El juez segundo de Distrito, Gabriel García Lanz, consideró que "El Johny" no es un reo de alta peligrosidad y ordenó su traslado del penal de máxima seguridad de El Altiplano, a la cárcel de Cancún, lo cual podría concretarse este miércoles, según versiones extraoficiales.
El regreso de "El Johny", ocurriría a cuatro años de que se hicieran públicas las conversaciones entre el gobernador de Puebla, Mario Marín, "el gober precioso", y el textilero, Kamel Nacif, quien llamó así al mandatario poblano, al pactar telefónicamente el "coscorrón" que darían a la periodista, en diciembre del 2005, fecha en que Cacho Ribeiro fue aprehendida y encarcelada por instrucciones de autoridades de Puebla.
Según fuentes del Poder Judicial Federal (PJF), citadas por un diario de circulación nacional, si bien la Procuraduría General de la República (PGR), apeló ante un Tribunal Superior el fallo de García Lanz, las pruebas que presentó no fueron supuestamente contundentes para probar la peligrosidad de Succar, por lo que se teme que se confirme la decisión del juez segundo y que el pederasta vuelva.
Al respecto, Xavier Olea, coadyuvante de la PGR en el proceso que se le sigue al magnate, desmintió categóricamente la versión de su regreso, pues dijo que "jurídicamente es imposible", al tiempo en que aseguró que de retornar, "se corre un riesgo altísimo de que se dé a la fuga".
"Apelamos la resolución del juez segundo y debo decir que, hasta el 11 de febrero del 2010, se radicó en un Tribunal Unitario de Quintana Roo, la apelación interpuesta, que es la 74/2010; consecuentemente el magistrado unitario en mención, en su opinión, revocará o confirmará la resolución del juez segundo, así que por el momento resulta imposible que lo trasladen a la cárcel de Cancún", afirmó.
El abogado, quien mantiene la defensa legal de varias de las menores victimadas sexualmente por Succar, dijo que se ofrecerán los agravios correspondientes, es decir, los peritajes que demuestran la alta peligrosidad del inculpado, así como la inconveniencia de que sea ingresado nuevamente a la prisión de esta ciudad, que carece de medidas de seguridad necesarias para albergarlo.
"Los elementos fácticos y jurídicos que se establecieron para el traslado de Succar al penal de El Altiplano, fueron precisamente su alta peligrosidad y el hecho probado de que en esa época, Succar financió una fuga masiva que se llevó a cabo, posterior a su traslado", manifestó.

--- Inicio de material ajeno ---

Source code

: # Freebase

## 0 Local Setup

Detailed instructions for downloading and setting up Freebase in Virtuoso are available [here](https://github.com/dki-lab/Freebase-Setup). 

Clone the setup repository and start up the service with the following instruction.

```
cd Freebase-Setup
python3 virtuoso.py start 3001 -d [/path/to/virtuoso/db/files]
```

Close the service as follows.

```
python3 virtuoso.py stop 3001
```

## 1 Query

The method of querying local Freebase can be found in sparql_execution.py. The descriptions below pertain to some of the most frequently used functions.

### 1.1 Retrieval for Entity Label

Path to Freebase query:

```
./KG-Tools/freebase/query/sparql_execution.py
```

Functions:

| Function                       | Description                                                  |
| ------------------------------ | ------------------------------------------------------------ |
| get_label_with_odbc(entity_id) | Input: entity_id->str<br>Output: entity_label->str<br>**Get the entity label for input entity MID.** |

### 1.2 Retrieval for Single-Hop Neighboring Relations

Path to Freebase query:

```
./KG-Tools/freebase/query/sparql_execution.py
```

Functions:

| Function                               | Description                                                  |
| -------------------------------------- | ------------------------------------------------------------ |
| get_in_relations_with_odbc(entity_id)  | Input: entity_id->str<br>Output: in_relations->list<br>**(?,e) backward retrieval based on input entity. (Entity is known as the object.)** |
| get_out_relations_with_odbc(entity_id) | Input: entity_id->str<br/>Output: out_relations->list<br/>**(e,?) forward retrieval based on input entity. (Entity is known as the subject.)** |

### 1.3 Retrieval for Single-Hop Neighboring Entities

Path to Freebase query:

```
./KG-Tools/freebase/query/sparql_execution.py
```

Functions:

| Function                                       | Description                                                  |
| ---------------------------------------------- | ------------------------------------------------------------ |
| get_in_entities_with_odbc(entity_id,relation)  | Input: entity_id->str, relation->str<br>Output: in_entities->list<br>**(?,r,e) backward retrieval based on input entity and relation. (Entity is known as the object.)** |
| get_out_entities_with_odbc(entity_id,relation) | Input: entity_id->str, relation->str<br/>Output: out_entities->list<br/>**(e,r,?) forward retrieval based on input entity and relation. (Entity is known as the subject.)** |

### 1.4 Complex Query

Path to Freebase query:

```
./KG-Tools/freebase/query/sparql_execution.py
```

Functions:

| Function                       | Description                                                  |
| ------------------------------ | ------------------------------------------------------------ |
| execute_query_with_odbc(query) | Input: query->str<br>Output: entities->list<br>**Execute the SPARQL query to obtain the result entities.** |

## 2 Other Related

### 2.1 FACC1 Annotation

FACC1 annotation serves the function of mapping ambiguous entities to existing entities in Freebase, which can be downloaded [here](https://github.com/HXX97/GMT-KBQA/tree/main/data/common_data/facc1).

Olea llamó a la opinión pública a no dejarse llevar por las "afirmaciones utópicas e irresponsables" usadas por la defensa de Succar y advirtió que echarán mano de todos los mecanismos que prevén las leyes mexicanas, para evitar su traslado a la cárcel de Cancún.

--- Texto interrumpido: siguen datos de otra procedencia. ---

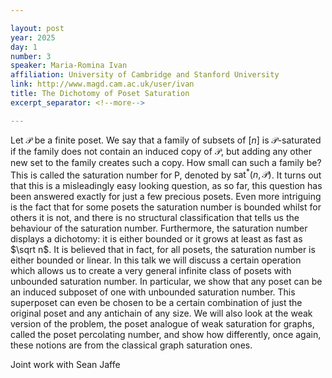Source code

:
 ```yaml
---

layout: post
year: 2025
day: 1
number: 3
speaker: Maria-Romina Ivan
affiliation: University of Cambridge and Stanford University
link: http://www.magd.cam.ac.uk/user/ivan
title: The Dichotomy of Poset Saturation
excerpt_separator: <!--more-->

---
```


Let $\mathcal P$ be a finite poset. We say that a family of subsets of $[n]$ is $\mathcal P$-saturated if the family does not contain an induced copy of $\mathcal P$, but adding any other new set to the family creates such a copy. How small can such a family be? This is called the saturation number for P, denoted by $\text{sat}^*(n, \mathcal P)$. It turns out that this is a misleadingly easy looking question, as so far, this question has been answered exactly for just a few precious posets. Even more intriguing is the fact that for some posets the saturation number is bounded whilst for others it is not, and there is no structural classification that tells us the behaviour of the saturation number. Furthermore, the saturation number displays a dichotomy: it is either bounded or it grows at least as fast as $\sqrt n$. It is believed that in fact, for all posets, the saturation number is either bounded or linear.
In this talk we will discuss a certain operation which allows us to create a very general infinite class of posets with unbounded saturation number. In particular, we show that any poset can be an induced subposet of one with unbounded saturation number. This superposet can even be chosen to be a certain combination of just the original poset and any antichain of any size. We will also look at the weak version of the problem, the poset analogue of weak saturation for graphs, called the poset percolating number, and show how differently, once again, these notions are from the classical graph saturation ones.

Joint work with Sean Jaffe

<!--more-->
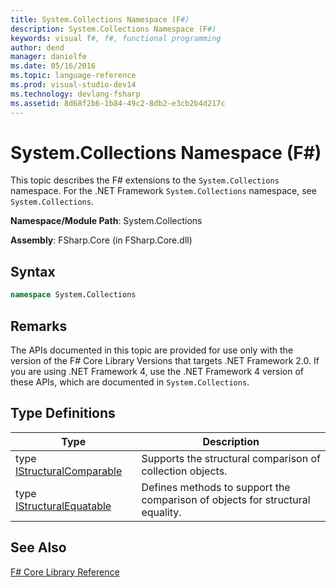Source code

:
 ```yaml
---
title: System.Collections Namespace (F#)
description: System.Collections Namespace (F#)
keywords: visual f#, f#, functional programming
author: dend
manager: danielfe
ms.date: 05/16/2016
ms.topic: language-reference
ms.prod: visual-studio-dev14
ms.technology: devlang-fsharp
ms.assetid: 8d68f2b6-1b84-49c2-8db2-e3cb2b4d217c 
---
```


# System.Collections Namespace (F#)

This topic describes the F# extensions to the `System.Collections` namespace. For the .NET Framework `System.Collections` namespace, see `System.Collections`.

**Namespace/Module Path**: System.Collections

**Assembly**: FSharp.Core (in FSharp.Core.dll)


## Syntax

```fsharp
namespace System.Collections
```

## Remarks
The APIs documented in this topic are provided for use only with the version of the F# Core Library Versions that targets .NET Framework 2.0. If you are using .NET Framework 4, use the .NET Framework 4 version of these APIs, which are documented in `System.Collections`.


## Type Definitions

|Type|Description|
|----|-----------|
|type [IStructuralComparable](https://msdn.microsoft.com/library/c963a83d-f9ba-41ec-b61a-4c35c529ccdd)|Supports the structural comparison of collection objects.|
|type [IStructuralEquatable](https://msdn.microsoft.com/library/b8684c3a-2f1e-47b5-ae74-0e4ad75b4ab3)|Defines methods to support the comparison of objects for structural equality.|

## See Also
[F&#35; Core Library Reference](FSharp-Core-Library-Reference.md)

"Eso es lo que buscan, eso es lo que quieren sin lugar a dudas, para que después de cohechos, en un tiempo perentorio, logre fugarse de dicho penal; en consecuencia, como estudiosos del Derecho, no permitiremos que Succar Kuri sea trasladado, pues se corre un gran riesgo de que se fugue", sostuvo.
Entrevistado vía telefónica, fue más allá, al remarcar que esa segura fuga, sería responsabilidad directa de García Lanz, juez Segundo de Distrito, "poniendo en duda su honorabilidad y la de los que dirigen los penales en Quintana Roo".
Succar Kuri huyó de Cancún a finales del 2003 con ayuda de su abogado defensor, Gabino Andrade y autoridades de la Procuraduría de Justicia de Quintana Roo, evadiendo una orden de aprehensión girada en su contra.
A principios del 2004, el libanés, nacionalizado mexicano, fue detenido en Chandler, Arizona y, el 16 de julio del 2006, se ordenó su extradición a México.
Preso momentáneamente en la Cárcel de Cancún, fue llevado al Centro de Readaptación Social (Cereso) ubicado en Chetumal, al sur del estado, pero abandonó el sitio luego de que se relevara que era objeto de privilegios.
Del Cereso lo regresaron a la cárcel de Cancún, pero en noviembre de ese mismo año se ordenó su traslado al penal de máxima seguridad de El Altiplano, en Toluca, con fundamento en una serie de peritajes psicológicos que le fueron practicados por personal de la Procuraduría General de la República (PGR), justamente durante su estancia en el Cereso de Chetumal.